▸ **PROBLEM**
Could you restate all of the records exactly, leaving out the pictures?

Rendered images with source text
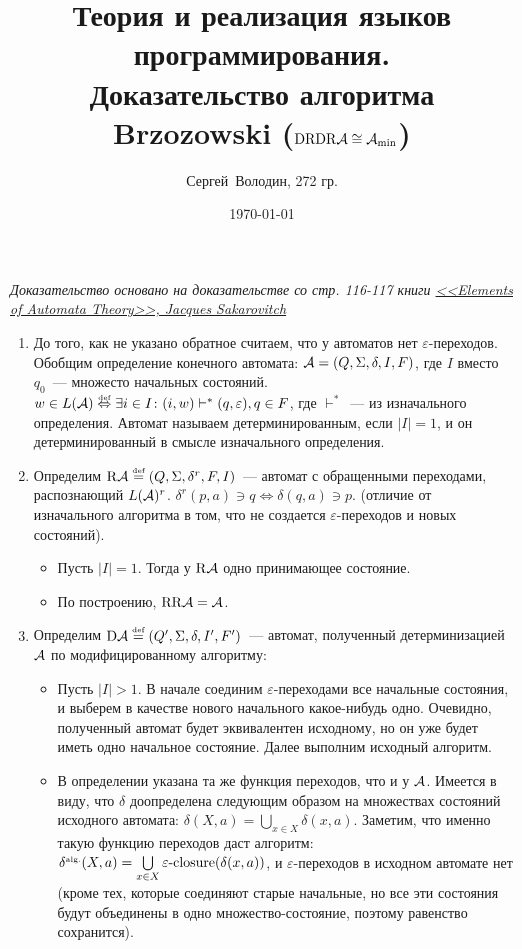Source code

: \documentclass[a4paper]{article}
\title{Теория и реализация языков программирования.\\Доказательство алгоритма Brzozowski ($\mathrm{DRDR}\A\cong\A_{\min}$)}
\date{\today}
\author{Сергей~Володин, 272 гр.}
\def\A{{\cal A}}
\def\eqdef{\overset{\mbox{\tiny def}}{=}}
\def\D{{\mathrm{D}}}
\def\R{{\mathrm{R}}}
\begin{document}
\maketitle
{\em{Доказательство основано на доказательстве со стр. 116-117 книги \href{http://lib.mipt.ru/book/283234/}{<<Elements of Automata Theory>>, Jacques Sakarovitch}}}
\begin{enumerate}
\item До того, как не указано обратное считаем, что у автоматов нет $\varepsilon$-переходов.\newline
Обобщим определение конечного автомата: $\A=(Q,\Sigma,\delta,I,F)$, где $I$ вместо $q_0$~--- множесто начальных состояний.\newline
$w\in L(\A)\overset{\mbox{\tiny def}}{\Leftrightarrow} \exists i\in I\colon (i,w)\vdash^*(q,\varepsilon), q\in F$, где $\vdash^*$~--- из изначального определения. Автомат называем детерминированным, если $|I|=1$, и он детерминированный в смысле изначального определения.
\item Определим $\R\A\eqdef(Q,\Sigma,\delta^r,F,I)$~--- автомат с обращенными переходами, распознающий $L(\A)^r$. $\delta^r(p,a)\ni q\Leftrightarrow \delta(q,a)\ni p$. (отличие от изначального алгоритма в том, что не создается $\varepsilon$-переходов и новых состояний).
\begin{itemize}
\item Пусть $|I|=1$. Тогда у $\R\A$ одно принимающее состояние.
\item По построению, $\R\R\A=\A$.
\end{itemize}
\item Определим $\D\A\eqdef(Q',\Sigma,\delta,I',F')$~--- автомат, полученный детерминизацией $\A$ по модифицированному алгоритму:
\begin{itemize}
\item Пусть $|I|>1$. В начале соединим $\varepsilon$-переходами все начальные состояния, и выберем в качестве нового начального какое-нибудь одно. Очевидно, полученный автомат будет эквивалентен исходному, но он уже будет иметь одно начальное состояние. Далее выполним исходный алгоритм.
\item В определении указана та же функция переходов, что и у $\A$. Имеется в виду, что $\delta$ доопределена следующим образом на множествах состояний исходного автомата: $\delta(X,a)=\bigcup\limits_{x\in X}\delta(x,a)$. Заметим, что именно такую функцию переходов даст алгоритм: $\delta^{\mbox{\tiny alg.}}(X,a)=\bigcup\limits_{x\in X}\varepsilon\mbox{-closure}(\delta(x,a))$, и $\varepsilon$-переходов в исходном автомате нет (кроме тех, которые соединяют старые начальные, но все эти состояния будут объединены в одно множество-состояние, поэтому равенство сохранится).

\end{itemize}
\end{enumerate}
\end{document}
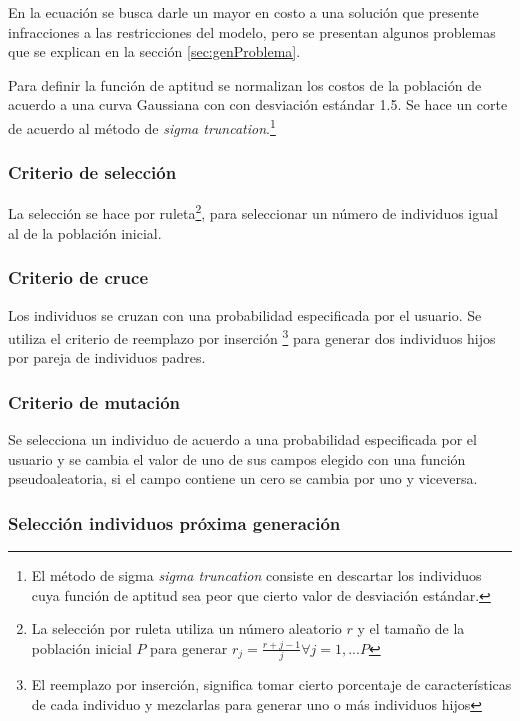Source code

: En la ecuación se busca darle un mayor en costo a una solución que presente infracciones a las restricciones del modelo, pero se presentan algunos problemas que se explican en la sección \ref{sec:genProblema}.

Para definir la función de aptitud se normalizan los costos de la población de acuerdo a una curva Gaussiana con con desviación estándar 1.5.
Se hace un corte de acuerdo al método de \textit{sigma truncation}\cite{Truncation}.\footnote{El método de sigma \textit{sigma truncation} consiste en descartar los individuos cuya función de aptitud sea peor que cierto valor de desviación estándar.}

\subsubsection{Criterio de selección}

La selección se hace por ruleta\footnote{La selección por ruleta utiliza un número aleatorio $r$ y el tamaño de la población inicial $P$ para generar $r_{j}=\frac{r+j-1}{j} \forall j=1,...P$}, para seleccionar un número de individuos igual al de la población inicial.

\subsubsection{Criterio de cruce}

Los individuos se cruzan con una probabilidad especificada por el usuario. Se utiliza el criterio de reemplazo por inserción \footnote{El reemplazo por inserción, significa tomar cierto porcentaje de características de cada individuo y mezclarlas para generar uno o más individuos hijos} para generar dos individuos hijos por pareja de individuos padres.

\subsubsection{Criterio de mutación}

Se selecciona un individuo de acuerdo a una probabilidad especificada por el usuario y se cambia el valor de uno de sus campos elegido con una función pseudoaleatoria, si el campo contiene un cero se cambia por uno y viceversa.

\subsubsection{Selección individuos próxima generación}

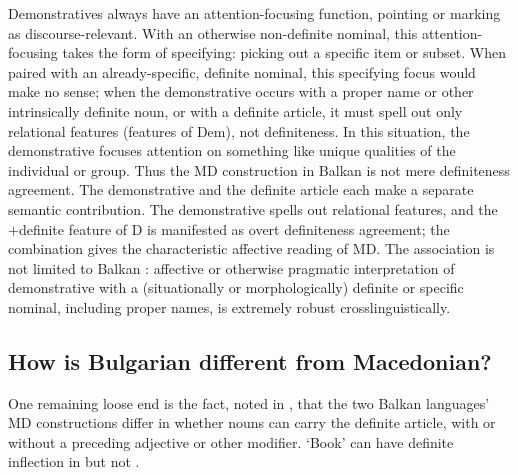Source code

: \documentclass[output=paper]{langscibook}
\begin{document}
\noindent Demonstratives always have an attention-focusing function, pointing or marking as discourse-relevant. With an otherwise non-definite nominal, this attention-focusing takes the form of specifying: picking out a specific item or subset. When paired with an already-specific, definite nominal, this specifying focus would make no sense; when the demonstrative occurs with a proper name or other intrinsically definite noun, or with a definite article, it must spell out only relational features (features of Dem), not definiteness. In this situation, the demonstrative focuses attention on something like unique qualities of the individual or group. Thus the MD construction in Balkan  is not mere definiteness agreement. The demonstrative and the definite article each make a separate semantic contribution. The demonstrative spells out relational features, and the $+$definite feature of D is manifested as overt definiteness agreement; the combination gives the characteristic affective reading of MD. The association is not limited to Balkan : affective or otherwise pragmatic interpretation of demonstrative with a (situationally or morphologically) definite or specific nominal, including proper names, is extremely robust crosslinguistically.

\subsection{How is Bulgarian different from Macedonian?}
One remaining loose end is the fact, noted in , that the two Balkan  languages' MD constructions differ in whether nouns can carry the definite article, with or without a preceding adjective or other modifier. ‘Book’ can have definite inflection in   but not  .
\end{document}
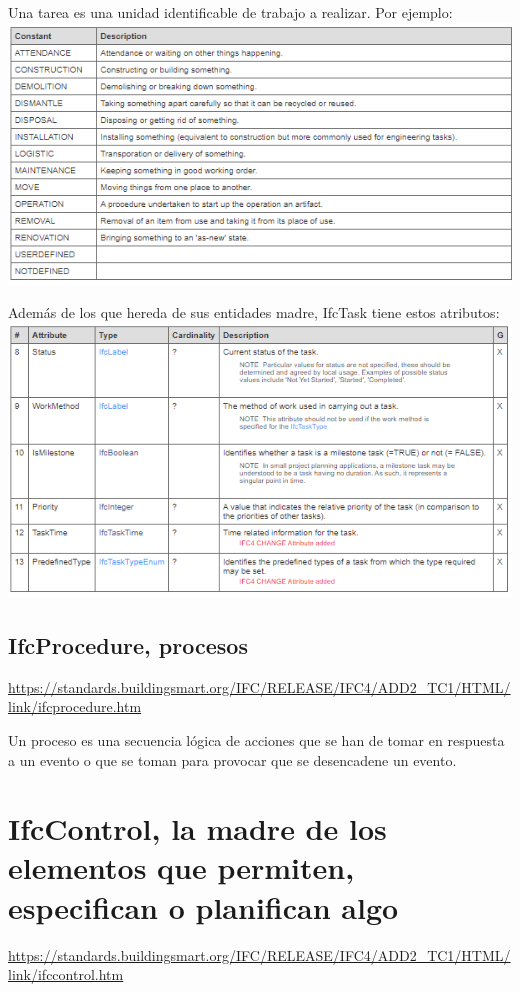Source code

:\documentclass[spanish,12pt,a4paper,final,oneside]{book}
\begin{document}
Una tarea es una unidad identificable de trabajo a realizar. Por ejemplo:
\\ \includegraphics[width=\textwidth]{Definicion de IfcTaskTypeEnum}

Además de los que hereda de sus entidades madre, IfcTask tiene estos atributos:
\\ \includegraphics[width=\textwidth]{atributos de IfcTask}

\subsection{IfcProcedure, procesos}
\url{https://standards.buildingsmart.org/IFC/RELEASE/IFC4/ADD2_TC1/HTML/link/ifcprocedure.htm}

Un proceso es una secuencia lógica de acciones que se han de tomar en respuesta a un evento o que se toman para provocar que se desencadene un evento.


\section{IfcControl, la madre de los elementos que permiten, especifican o planifican algo}
\url{https://standards.buildingsmart.org/IFC/RELEASE/IFC4/ADD2_TC1/HTML/link/ifccontrol.htm}
\end{document}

▸ **SOLUTION TO THIS EXERCISE**
Source code

: \documentclass[a4paper]{article}
\title{Теория и реализация языков программирования.\\Доказательство алгоритма Brzozowski ($\mathrm{DRDR}\A\cong\A_{\min}$)}
\date{\today}
\author{Сергей~Володин, 272 гр.}
\def\A{{\cal A}}
\def\eqdef{\overset{\mbox{\tiny def}}{=}}
\def\D{{\mathrm{D}}}
\def\R{{\mathrm{R}}}
\begin{document}
\maketitle
{\em{Доказательство основано на доказательстве со стр. 116-117 книги \href{http://lib.mipt.ru/book/283234/}{<<Elements of Automata Theory>>, Jacques Sakarovitch}}}
\begin{enumerate}
\item До того, как не указано обратное считаем, что у автоматов нет $\varepsilon$-переходов.\newline
Обобщим определение конечного автомата: $\A=(Q,\Sigma,\delta,I,F)$, где $I$ вместо $q_0$~--- множесто начальных состояний.\newline
$w\in L(\A)\overset{\mbox{\tiny def}}{\Leftrightarrow} \exists i\in I\colon (i,w)\vdash^*(q,\varepsilon), q\in F$, где $\vdash^*$~--- из изначального определения. Автомат называем детерминированным, если $|I|=1$, и он детерминированный в смысле изначального определения.
\item Определим $\R\A\eqdef(Q,\Sigma,\delta^r,F,I)$~--- автомат с обращенными переходами, распознающий $L(\A)^r$. $\delta^r(p,a)\ni q\Leftrightarrow \delta(q,a)\ni p$. (отличие от изначального алгоритма в том, что не создается $\varepsilon$-переходов и новых состояний).
\begin{itemize}
\item Пусть $|I|=1$. Тогда у $\R\A$ одно принимающее состояние.
\item По построению, $\R\R\A=\A$.
\end{itemize}
\item Определим $\D\A\eqdef(Q',\Sigma,\delta,I',F')$~--- автомат, полученный детерминизацией $\A$ по модифицированному алгоритму:
\begin{itemize}
\item Пусть $|I|>1$. В начале соединим $\varepsilon$-переходами все начальные состояния, и выберем в качестве нового начального какое-нибудь одно. Очевидно, полученный автомат будет эквивалентен исходному, но он уже будет иметь одно начальное состояние. Далее выполним исходный алгоритм.
\item В определении указана та же функция переходов, что и у $\A$. Имеется в виду, что $\delta$ доопределена следующим образом на множествах состояний исходного автомата: $\delta(X,a)=\bigcup\limits_{x\in X}\delta(x,a)$. Заметим, что именно такую функцию переходов даст алгоритм: $\delta^{\mbox{\tiny alg.}}(X,a)=\bigcup\limits_{x\in X}\varepsilon\mbox{-closure}(\delta(x,a))$, и $\varepsilon$-переходов в исходном автомате нет (кроме тех, которые соединяют старые начальные, но все эти состояния будут объединены в одно множество-состояние, поэтому равенство сохранится).

\end{itemize}
\end{enumerate}
\end{document}
Source code

: En la ecuación se busca darle un mayor en costo a una solución que presente infracciones a las restricciones del modelo, pero se presentan algunos problemas que se explican en la sección \ref{sec:genProblema}.

Para definir la función de aptitud se normalizan los costos de la población de acuerdo a una curva Gaussiana con con desviación estándar 1.5.
Se hace un corte de acuerdo al método de \textit{sigma truncation}\cite{Truncation}.\footnote{El método de sigma \textit{sigma truncation} consiste en descartar los individuos cuya función de aptitud sea peor que cierto valor de desviación estándar.}

\subsubsection{Criterio de selección}

La selección se hace por ruleta\footnote{La selección por ruleta utiliza un número aleatorio $r$ y el tamaño de la población inicial $P$ para generar $r_{j}=\frac{r+j-1}{j} \forall j=1,...P$}, para seleccionar un número de individuos igual al de la población inicial.

\subsubsection{Criterio de cruce}

Los individuos se cruzan con una probabilidad especificada por el usuario. Se utiliza el criterio de reemplazo por inserción \footnote{El reemplazo por inserción, significa tomar cierto porcentaje de características de cada individuo y mezclarlas para generar uno o más individuos hijos} para generar dos individuos hijos por pareja de individuos padres.

\subsubsection{Criterio de mutación}

Se selecciona un individuo de acuerdo a una probabilidad especificada por el usuario y se cambia el valor de uno de sus campos elegido con una función pseudoaleatoria, si el campo contiene un cero se cambia por uno y viceversa.

\subsubsection{Selección individuos próxima generación}

Source code

: \documentclass[output=paper]{langscibook}
\begin{document}
\noindent Demonstratives always have an attention-focusing function, pointing or marking as discourse-relevant. With an otherwise non-definite nominal, this attention-focusing takes the form of specifying: picking out a specific item or subset. When paired with an already-specific, definite nominal, this specifying focus would make no sense; when the demonstrative occurs with a proper name or other intrinsically definite noun, or with a definite article, it must spell out only relational features (features of Dem), not definiteness. In this situation, the demonstrative focuses attention on something like unique qualities of the individual or group. Thus the MD construction in Balkan  is not mere definiteness agreement. The demonstrative and the definite article each make a separate semantic contribution. The demonstrative spells out relational features, and the $+$definite feature of D is manifested as overt definiteness agreement; the combination gives the characteristic affective reading of MD. The association is not limited to Balkan : affective or otherwise pragmatic interpretation of demonstrative with a (situationally or morphologically) definite or specific nominal, including proper names, is extremely robust crosslinguistically.

\subsection{How is Bulgarian different from Macedonian?}
One remaining loose end is the fact, noted in , that the two Balkan  languages' MD constructions differ in whether nouns can carry the definite article, with or without a preceding adjective or other modifier. ‘Book’ can have definite inflection in   but not  .
\end{document}
Source code

:\documentclass[spanish,12pt,a4paper,final,oneside]{book}
\begin{document}
Una tarea es una unidad identificable de trabajo a realizar. Por ejemplo:
\\ \includegraphics[width=\textwidth]{Definicion de IfcTaskTypeEnum}

Además de los que hereda de sus entidades madre, IfcTask tiene estos atributos:
\\ \includegraphics[width=\textwidth]{atributos de IfcTask}

\subsection{IfcProcedure, procesos}
\url{https://standards.buildingsmart.org/IFC/RELEASE/IFC4/ADD2_TC1/HTML/link/ifcprocedure.htm}

Un proceso es una secuencia lógica de acciones que se han de tomar en respuesta a un evento o que se toman para provocar que se desencadene un evento.


\section{IfcControl, la madre de los elementos que permiten, especifican o planifican algo}
\url{https://standards.buildingsmart.org/IFC/RELEASE/IFC4/ADD2_TC1/HTML/link/ifccontrol.htm}
\end{document}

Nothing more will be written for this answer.